2.6. QuantitativeAnalysis of EGF and PDGF
The EGF and PDGF were quantified in epithelial staining, in two microscopic fields, at ×400 magnification, beginning in greatest staining (“hot spot”) in the given sample. The images were digitized and analyzed in the software CorelDraw Graphics Suite X4 (version 12, Ottawa, ON, Canada) and measured interactively with the original image, using the software Image Tool (version 3.00, developed University of Texas Health Science Center, San Antonio (UTHSCSA)). Staining was quantified as a percent ratio, between the area of immune labeling in the studied image and the total area of the digitized field.
3. Results
3.1. Quantitative and Qualitative Analysisof Collagen Expression
In relation to the quantitative evaluation of the collagen percentage, the mean of the group supplemented with glycine was higher, with a statistically significant difference in relation to the control group (p = 0.002) (Table 1). The group supplemented with glycine showed a greater amount of collagen type I, 95% (n = 19) on day 7, when compared to the control group. In contrast, only 5% (n = 1) of the control group had collagen type I on day 7 (Table 2 and Figure 1).
3.2. Quantitative Evaluation of Epidermal Growth Factor (EGF)
3.3. Quantitative Evaluation of Platelet Derived Growth Factor (PDGF)
3.4. Correlation between Collagen Fiber Types and Amount of Collagen and Immunoexpression Growth Factors: EGF and PDGF
No statistically significant correlations were observed between the amount of collagen and the immunoexpression of growth factors: EGF and PDGF, among groups studied. However, there was a statistically significant positive correlation (r = 0.0293 and p = 0.0003), between the amount of collagen and the immunoexpression of PDGF in group I. The correlations between collagen fiber types, amount of collagen, and immunoexpression of growth factors, EGF and PDGF, were not statistically significant. However, there was a correlation between type I collagen, independent of the group, and a statistically significant negative correlation between the amount of collagen and the expression of PGDF (r = −0.4421, p = 0.05). On the other hand, the expression of type III collagen, independent of the group, showed a positive correlation between the amount of collagen and the immunoexpression of PDGF (r = 0.6180, p = 0.0036) (Figure 4).
4. Discussion
Currently, the acute side effects of antineoplastic treatment, such as anemia, neutropenia, nausea and vomiting, are relatively well controlled with effective and validated support therapies. However, mucositis, although frequent and interfering with the quality of life and therapeutic planning of the cancer patient, lacks effective prophylactic and therapeutic measures [11]. In this context, knowledge about the inflammatory, repair and regeneration processes involved in the pathophysiology of mucositis, is fundamental for proposals of therapies that act on specific receptors or molecules of the complex mucositis mechanism.

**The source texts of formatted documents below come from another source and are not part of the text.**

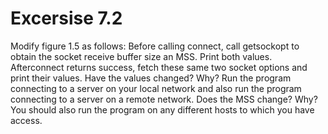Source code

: # Excersise 7.2
Modify figure 1.5 as follows: 
 Before calling connect, call getsockopt to obtain the socket receive buffer size an MSS. Print both values. 
 Afterconnect returns success, fetch these same two socket options and print their values.
 Have the values changed? Why?
 Run the program connecting to a server on your local network and also run the program connecting to a server on a remote network. Does the MSS change? Why?
 You should also run the program on any different hosts to which you have access.
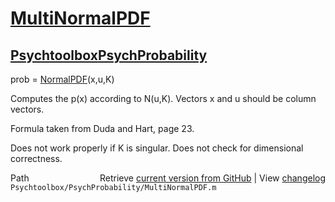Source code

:# [MultiNormalPDF](MultiNormalPDF)
## [Psychtoolbox](Psychtoolbox)[PsychProbability](PsychProbability)

prob = [NormalPDF](NormalPDF)(x,u,K)  
  
Computes the p(x) according to N(u,K). Vectors x and u should be column  
vectors.  
  
Formula taken from Duda and Hart, page 23.  
  
Does not work properly if K is singular. Does not check for dimensional  
correctness.  




<div class="code_header" style="text-align:right;">
  <span style="float:left;">Path&nbsp;&nbsp;</span> <span class="counter">Retrieve <a href=
  "https://raw.github.com/Psychtoolbox-3/Psychtoolbox-3/beta/Psychtoolbox/PsychProbability/MultiNormalPDF.m">current version from GitHub</a> | View <a href=
  "https://github.com/Psychtoolbox-3/Psychtoolbox-3/commits/beta/Psychtoolbox/PsychProbability/MultiNormalPDF.m">changelog</a></span>
</div>
<div class="code">
  <code>Psychtoolbox/PsychProbability/MultiNormalPDF.m</code>
</div>

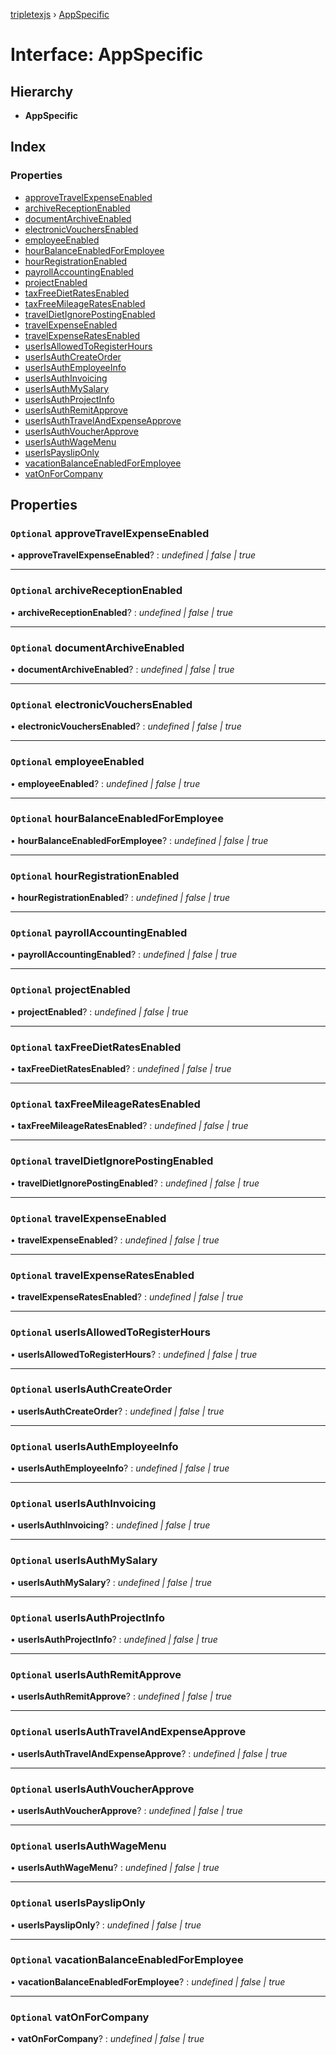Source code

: [tripletexjs](../README.md) › [AppSpecific](appspecific.md)

# Interface: AppSpecific

## Hierarchy

* **AppSpecific**

## Index

### Properties

* [approveTravelExpenseEnabled](appspecific.md#optional-approvetravelexpenseenabled)
* [archiveReceptionEnabled](appspecific.md#optional-archivereceptionenabled)
* [documentArchiveEnabled](appspecific.md#optional-documentarchiveenabled)
* [electronicVouchersEnabled](appspecific.md#optional-electronicvouchersenabled)
* [employeeEnabled](appspecific.md#optional-employeeenabled)
* [hourBalanceEnabledForEmployee](appspecific.md#optional-hourbalanceenabledforemployee)
* [hourRegistrationEnabled](appspecific.md#optional-hourregistrationenabled)
* [payrollAccountingEnabled](appspecific.md#optional-payrollaccountingenabled)
* [projectEnabled](appspecific.md#optional-projectenabled)
* [taxFreeDietRatesEnabled](appspecific.md#optional-taxfreedietratesenabled)
* [taxFreeMileageRatesEnabled](appspecific.md#optional-taxfreemileageratesenabled)
* [travelDietIgnorePostingEnabled](appspecific.md#optional-traveldietignorepostingenabled)
* [travelExpenseEnabled](appspecific.md#optional-travelexpenseenabled)
* [travelExpenseRatesEnabled](appspecific.md#optional-travelexpenseratesenabled)
* [userIsAllowedToRegisterHours](appspecific.md#optional-userisallowedtoregisterhours)
* [userIsAuthCreateOrder](appspecific.md#optional-userisauthcreateorder)
* [userIsAuthEmployeeInfo](appspecific.md#optional-userisauthemployeeinfo)
* [userIsAuthInvoicing](appspecific.md#optional-userisauthinvoicing)
* [userIsAuthMySalary](appspecific.md#optional-userisauthmysalary)
* [userIsAuthProjectInfo](appspecific.md#optional-userisauthprojectinfo)
* [userIsAuthRemitApprove](appspecific.md#optional-userisauthremitapprove)
* [userIsAuthTravelAndExpenseApprove](appspecific.md#optional-userisauthtravelandexpenseapprove)
* [userIsAuthVoucherApprove](appspecific.md#optional-userisauthvoucherapprove)
* [userIsAuthWageMenu](appspecific.md#optional-userisauthwagemenu)
* [userIsPayslipOnly](appspecific.md#optional-userispaysliponly)
* [vacationBalanceEnabledForEmployee](appspecific.md#optional-vacationbalanceenabledforemployee)
* [vatOnForCompany](appspecific.md#optional-vatonforcompany)

## Properties

### `Optional` approveTravelExpenseEnabled

• **approveTravelExpenseEnabled**? : *undefined | false | true*

___

### `Optional` archiveReceptionEnabled

• **archiveReceptionEnabled**? : *undefined | false | true*

___

### `Optional` documentArchiveEnabled

• **documentArchiveEnabled**? : *undefined | false | true*

___

### `Optional` electronicVouchersEnabled

• **electronicVouchersEnabled**? : *undefined | false | true*

___

### `Optional` employeeEnabled

• **employeeEnabled**? : *undefined | false | true*

___

### `Optional` hourBalanceEnabledForEmployee

• **hourBalanceEnabledForEmployee**? : *undefined | false | true*

___

### `Optional` hourRegistrationEnabled

• **hourRegistrationEnabled**? : *undefined | false | true*

___

### `Optional` payrollAccountingEnabled

• **payrollAccountingEnabled**? : *undefined | false | true*

___

### `Optional` projectEnabled

• **projectEnabled**? : *undefined | false | true*

___

### `Optional` taxFreeDietRatesEnabled

• **taxFreeDietRatesEnabled**? : *undefined | false | true*

___

### `Optional` taxFreeMileageRatesEnabled

• **taxFreeMileageRatesEnabled**? : *undefined | false | true*

___

### `Optional` travelDietIgnorePostingEnabled

• **travelDietIgnorePostingEnabled**? : *undefined | false | true*

___

### `Optional` travelExpenseEnabled

• **travelExpenseEnabled**? : *undefined | false | true*

___

### `Optional` travelExpenseRatesEnabled

• **travelExpenseRatesEnabled**? : *undefined | false | true*

___

### `Optional` userIsAllowedToRegisterHours

• **userIsAllowedToRegisterHours**? : *undefined | false | true*

___

### `Optional` userIsAuthCreateOrder

• **userIsAuthCreateOrder**? : *undefined | false | true*

___

### `Optional` userIsAuthEmployeeInfo

• **userIsAuthEmployeeInfo**? : *undefined | false | true*

___

### `Optional` userIsAuthInvoicing

• **userIsAuthInvoicing**? : *undefined | false | true*

___

### `Optional` userIsAuthMySalary

• **userIsAuthMySalary**? : *undefined | false | true*

___

### `Optional` userIsAuthProjectInfo

• **userIsAuthProjectInfo**? : *undefined | false | true*

___

### `Optional` userIsAuthRemitApprove

• **userIsAuthRemitApprove**? : *undefined | false | true*

___

### `Optional` userIsAuthTravelAndExpenseApprove

• **userIsAuthTravelAndExpenseApprove**? : *undefined | false | true*

___

### `Optional` userIsAuthVoucherApprove

• **userIsAuthVoucherApprove**? : *undefined | false | true*

___

### `Optional` userIsAuthWageMenu

• **userIsAuthWageMenu**? : *undefined | false | true*

___

### `Optional` userIsPayslipOnly

• **userIsPayslipOnly**? : *undefined | false | true*

___

### `Optional` vacationBalanceEnabledForEmployee

• **vacationBalanceEnabledForEmployee**? : *undefined | false | true*

___

### `Optional` vatOnForCompany

• **vatOnForCompany**? : *undefined | false | true*
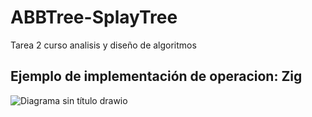 # ABBTree-SplayTree
 Tarea 2 curso analisis y diseño de algoritmos

 ## Ejemplo de implementación de operacion: Zig
![Diagrama sin título drawio](https://github.com/user-attachments/assets/79925180-3a8c-44fc-b59c-b86f0245fc9f)
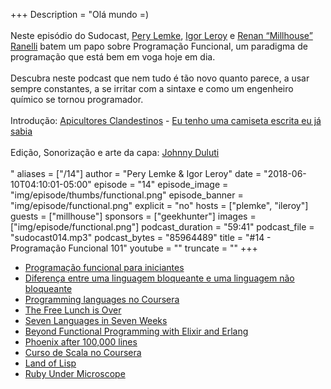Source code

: +++
Description = "Olá mundo =)<br/><br/> Neste episódio do Sudocast, [Pery Lemke](https://www.twitter.com/perylemke), [Igor Leroy](https://twitter.com/lerrua) e [Renan “Millhouse” Ranelli](https://twitter.com/renanranelli) batem um papo sobre Programação Funcional, um paradigma de programação que está bem em voga hoje em dia. <br/><br/> Descubra neste podcast que nem tudo é tão novo quanto parece, a usar sempre constantes, a se irritar com a sintaxe e como um engenheiro químico se tornou programador. <br/><br/> Introdução: [Apicultores Clandestinos](https://www.facebook.com/ApicultoresClandestinos) - [Eu tenho uma camiseta escrita eu já sabia](https://soundcloud.com/apicultores-clandestinos/09-eu-tenho-uma-camiseta) <br/><br/> Edição, Sonorização e arte da capa: [Johnny Duluti](https://www.youtube.com/ferraduravideo) <br/><br/>"
aliases = ["/14"]
author = "Pery Lemke & Igor Leroy"
date = "2018-06-10T04:10:01-05:00"
episode = "14"
episode_image = "img/episode/thumbs/functional.png"
episode_banner = "img/episode/functional.png"
explicit = "no"
hosts = ["plemke", "ileroy"]
guests = ["millhouse"]
sponsors = ["geekhunter"]
images = ["img/episode/functional.png"]
podcast_duration = "59:41"
podcast_file = "sudocast014.mp3"
podcast_bytes = "85964489"
title = "#14 - Programação Funcional 101"
youtube = ""
truncate = ""
+++
* [Programação funcional para iniciantes](https://medium.com/trainingcenter/programa%C3%A7%C3%A3o-funcional-para-iniciantes-9e2beddb5b43)
* [Diferença entre uma linguagem bloqueante e uma linguagem não bloqueante](https://pt.stackoverflow.com/questions/122616/diferen%c3%a7a-entre-uma-linguagem-bloqueante-e-uma-linguagem-n%c3%a3o-bloqueante)
* [Programming languages no Coursera](https://www.coursera.org/learn/programming-languages)
* [The Free Lunch is Over](http://www.gotw.ca/publications/concurrency-ddj.htm)
* [Seven Languages in Seven Weeks](https://www.amazon.com/Seven-Languages-Weeks-Programming-Programmers/dp/193435659X)
* [Beyond Functional Programming with Elixir and Erlang](http://blog.plataformatec.com.br/2016/05/beyond-functional-programming-with-elixir-and-erlang/)
* [Phoenix after 100,000 lines](https://www.youtube.com/watch?v=blGJ_p4plbc)
* [Curso de Scala no Coursera](https://pt.coursera.org/specializations/scala)
* [Land of Lisp](https://www.amazon.com.br/Land-Lisp-Learn-Program-Game/dp/1593272812)
* [Ruby Under Microscope](http://patshaughnessy.net/ruby-under-a-microscope)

Much of the knowledge about the sequence of events occurring in the immune response and regeneration of tissue lesions comes from experiments with hamsters, which are low-cost and widely used models. The hamster jugal that functions as a food reserve has similarities to the human oral mucosa, both in the development of chemotherapy-induced mucositis, and in bacterial flora and blood cells [12,13]. In a previous publication Sá et al., 2013 [8], the authors evaluated clinical and laboratory aspects of hamster jugal mucositis in the initial phase and on day seven. On the third day, all the animals had severe mucositis: Erythema, edema, and ulcers. On the seventh day, the group supplemented with glycine presented clinical and laboratory resolution (i.e., absence of inflammatory infiltrate on histological examination and reduction of lipid peroxidation) (p < 0.001), indicating the cytoprotective and anti-inflammatory effect of glycine in the oral mucosa.We studied the effect of glycine supplementation on the amount, types of collagen, epidermal growth factors (EGF), and platelet derivative (PDGF) in experimental mucositis.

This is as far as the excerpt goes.